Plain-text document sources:
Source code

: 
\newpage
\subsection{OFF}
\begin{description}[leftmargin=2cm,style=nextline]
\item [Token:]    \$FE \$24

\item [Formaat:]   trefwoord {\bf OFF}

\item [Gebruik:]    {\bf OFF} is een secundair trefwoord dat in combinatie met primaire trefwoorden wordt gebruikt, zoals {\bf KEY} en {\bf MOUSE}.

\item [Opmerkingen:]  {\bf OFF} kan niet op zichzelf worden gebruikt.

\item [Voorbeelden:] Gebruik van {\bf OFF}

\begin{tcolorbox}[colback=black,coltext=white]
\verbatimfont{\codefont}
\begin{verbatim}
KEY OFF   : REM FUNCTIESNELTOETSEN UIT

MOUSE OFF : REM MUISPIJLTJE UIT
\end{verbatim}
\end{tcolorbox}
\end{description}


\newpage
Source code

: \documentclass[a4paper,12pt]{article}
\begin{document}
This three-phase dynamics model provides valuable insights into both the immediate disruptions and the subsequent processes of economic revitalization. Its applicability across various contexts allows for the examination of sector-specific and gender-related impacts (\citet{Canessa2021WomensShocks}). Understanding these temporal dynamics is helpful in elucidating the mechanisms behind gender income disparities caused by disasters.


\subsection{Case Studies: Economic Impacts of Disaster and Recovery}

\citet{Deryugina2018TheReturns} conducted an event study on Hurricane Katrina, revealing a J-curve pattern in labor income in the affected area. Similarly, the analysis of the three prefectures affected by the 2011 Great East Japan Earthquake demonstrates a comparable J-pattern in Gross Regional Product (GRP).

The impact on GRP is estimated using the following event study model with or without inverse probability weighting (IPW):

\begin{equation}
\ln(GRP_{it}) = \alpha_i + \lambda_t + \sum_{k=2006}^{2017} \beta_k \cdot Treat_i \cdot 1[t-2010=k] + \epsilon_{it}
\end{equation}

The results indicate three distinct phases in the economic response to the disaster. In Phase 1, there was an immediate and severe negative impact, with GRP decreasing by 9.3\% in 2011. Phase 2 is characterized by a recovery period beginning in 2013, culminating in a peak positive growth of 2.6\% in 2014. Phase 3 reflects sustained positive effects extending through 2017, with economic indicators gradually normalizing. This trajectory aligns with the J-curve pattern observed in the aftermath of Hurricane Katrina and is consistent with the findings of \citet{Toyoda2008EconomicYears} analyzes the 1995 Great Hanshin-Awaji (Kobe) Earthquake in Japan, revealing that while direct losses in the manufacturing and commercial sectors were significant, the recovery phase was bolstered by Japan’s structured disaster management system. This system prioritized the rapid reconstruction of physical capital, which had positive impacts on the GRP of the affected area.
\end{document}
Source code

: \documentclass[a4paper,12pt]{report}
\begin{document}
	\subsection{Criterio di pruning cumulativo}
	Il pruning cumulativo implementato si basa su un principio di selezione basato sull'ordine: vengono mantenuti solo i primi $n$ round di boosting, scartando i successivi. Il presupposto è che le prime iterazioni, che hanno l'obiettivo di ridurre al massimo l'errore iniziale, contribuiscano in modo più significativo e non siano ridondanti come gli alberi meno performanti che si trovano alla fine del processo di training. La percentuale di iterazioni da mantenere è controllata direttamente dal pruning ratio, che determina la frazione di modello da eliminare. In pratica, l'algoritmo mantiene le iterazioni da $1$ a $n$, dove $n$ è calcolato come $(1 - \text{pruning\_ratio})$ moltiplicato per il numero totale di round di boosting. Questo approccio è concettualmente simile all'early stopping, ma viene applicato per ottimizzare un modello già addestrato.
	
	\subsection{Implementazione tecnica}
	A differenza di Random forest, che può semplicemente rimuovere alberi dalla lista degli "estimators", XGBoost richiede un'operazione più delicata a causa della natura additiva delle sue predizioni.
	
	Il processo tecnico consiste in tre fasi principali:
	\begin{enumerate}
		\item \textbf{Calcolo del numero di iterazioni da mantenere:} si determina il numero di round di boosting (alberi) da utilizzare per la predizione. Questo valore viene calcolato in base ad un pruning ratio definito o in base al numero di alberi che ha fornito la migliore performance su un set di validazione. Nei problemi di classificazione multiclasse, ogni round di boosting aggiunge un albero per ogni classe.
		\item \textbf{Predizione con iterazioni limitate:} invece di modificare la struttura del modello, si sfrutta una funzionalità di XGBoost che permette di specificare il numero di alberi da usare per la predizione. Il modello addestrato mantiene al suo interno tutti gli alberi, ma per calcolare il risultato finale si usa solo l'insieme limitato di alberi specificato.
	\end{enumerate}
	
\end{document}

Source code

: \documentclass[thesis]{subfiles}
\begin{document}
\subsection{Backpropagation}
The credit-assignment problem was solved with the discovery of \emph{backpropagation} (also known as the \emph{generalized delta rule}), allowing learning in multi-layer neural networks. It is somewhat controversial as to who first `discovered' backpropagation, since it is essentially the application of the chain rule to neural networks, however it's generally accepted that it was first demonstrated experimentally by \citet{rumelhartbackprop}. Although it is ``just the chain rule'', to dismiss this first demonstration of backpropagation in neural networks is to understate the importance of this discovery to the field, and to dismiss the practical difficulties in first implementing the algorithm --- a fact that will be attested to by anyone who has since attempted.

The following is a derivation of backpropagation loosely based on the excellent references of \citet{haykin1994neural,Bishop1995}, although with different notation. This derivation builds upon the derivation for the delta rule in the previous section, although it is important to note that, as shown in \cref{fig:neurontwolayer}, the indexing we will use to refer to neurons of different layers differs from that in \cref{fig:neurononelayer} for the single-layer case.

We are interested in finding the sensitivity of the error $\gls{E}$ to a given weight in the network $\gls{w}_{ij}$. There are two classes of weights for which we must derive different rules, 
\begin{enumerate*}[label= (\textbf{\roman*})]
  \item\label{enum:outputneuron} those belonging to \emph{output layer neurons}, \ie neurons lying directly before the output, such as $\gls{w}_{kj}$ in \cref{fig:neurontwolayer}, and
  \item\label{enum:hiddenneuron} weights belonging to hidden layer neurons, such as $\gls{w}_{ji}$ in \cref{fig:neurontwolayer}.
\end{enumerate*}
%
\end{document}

» Problem statement
Lines that include the word "gebruikt" are to be extracted from the data above.

» Response to the exercise
\item [Gebruik:]    {\bf OFF} is een secundair trefwoord dat in combinatie met primaire trefwoorden wordt gebruikt, zoals {\bf KEY} en {\bf MOUSE}.
\item [Opmerkingen:]  {\bf OFF} kan niet op zichzelf worden gebruikt.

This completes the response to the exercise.